A topology generated by neighborhoods

Question

If $X$ is a topological space, we say that $U$ is a neighborhood of $x$ if there exists an open set $V$ such that $x\in V\subseteq U$.

Let $X\neq\emptyset$ and suppose that for every $x\in X$ there exists $\mathcal{V}(x)$ a family of subsets of $X$ that satisfy:

a) If $U\in\mathcal{V}(x)$, then $x\in U$.

b) If $U,V\in\mathcal{V}(x)$ then $U\cap V\in\mathcal{V}(x)$.

c) If $U\in\mathcal{V}(x)$ then there exists $V\in\mathcal{V}(x)$ such that for every $y\in V$ we have $U\in\mathcal{V}(y)$.

d) If $U\subseteq V$ and $U\in\mathcal{V}(x)$ then $V\in\mathcal{V}(x)$.

Now, we define $\tau$ as the family of all $G\subseteq X$ such that for every $x\in G$ there exists $U\in\mathcal{V}(x)$ with $U\subseteq G$.
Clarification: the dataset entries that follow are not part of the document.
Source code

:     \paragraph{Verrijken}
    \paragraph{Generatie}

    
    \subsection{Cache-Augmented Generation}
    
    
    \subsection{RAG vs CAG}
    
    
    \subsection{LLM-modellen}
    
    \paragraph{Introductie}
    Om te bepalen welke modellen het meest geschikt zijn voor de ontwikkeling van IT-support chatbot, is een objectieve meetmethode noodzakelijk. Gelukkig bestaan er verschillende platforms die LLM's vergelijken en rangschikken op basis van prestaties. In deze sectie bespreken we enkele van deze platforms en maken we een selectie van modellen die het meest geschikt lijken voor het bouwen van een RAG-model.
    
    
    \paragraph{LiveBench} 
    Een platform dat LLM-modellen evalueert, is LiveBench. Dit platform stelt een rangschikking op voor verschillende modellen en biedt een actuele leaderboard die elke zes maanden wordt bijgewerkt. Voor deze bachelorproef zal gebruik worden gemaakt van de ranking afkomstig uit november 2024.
I already proved $\tau$ is a topology over $X$, and that if $x\in X$ then every neighborhood of $x$ is an element of $\mathcal{V}(x)$.

Now, I want to prove that if $U\in\mathcal{V}(x)$ then $U$ is a neighborhood of $x$. I tried to do this: Using c), we can find $V\in\mathcal{V}(x)$ such that for every $y\in V$ we have that $U\in\mathcal{V}(y)$. Then, if $y\in V$, since $U\in\mathcal{V}(y)$ then $y\in U$, i.e., $V\subseteq U$. Can we prove now that $V\in\tau$? I don't know if it is possible.

Thanks.

Answer 1

Define $V=\{y\mid U\in\mathcal V(y)\}$. It is clear that $V\subseteq U,$ and we want to show that $V$ is open, i.e. that $V\in\mathcal V(y)$ for each $y\in V$.
So take $y\in V$. Then $U\in\mathcal V(y)$ and by (c) there is a $W\in\mathcal V(y)$ such that $U\in\mathcal V(z)$ for each $z\in W$. But this implies that $W\subseteq V$ by definition of $V.$ By (d) it then follows that $V\in\mathcal V(y).$

Did you know that condition (b) and (d) can be subsumed by saying that the $\mathcal V(x)$ are so-called filters? Also have a look at Going from a fundamental system of neighborhoods to a topology and vice versa to see how we can go from a system of filter bases to a topology.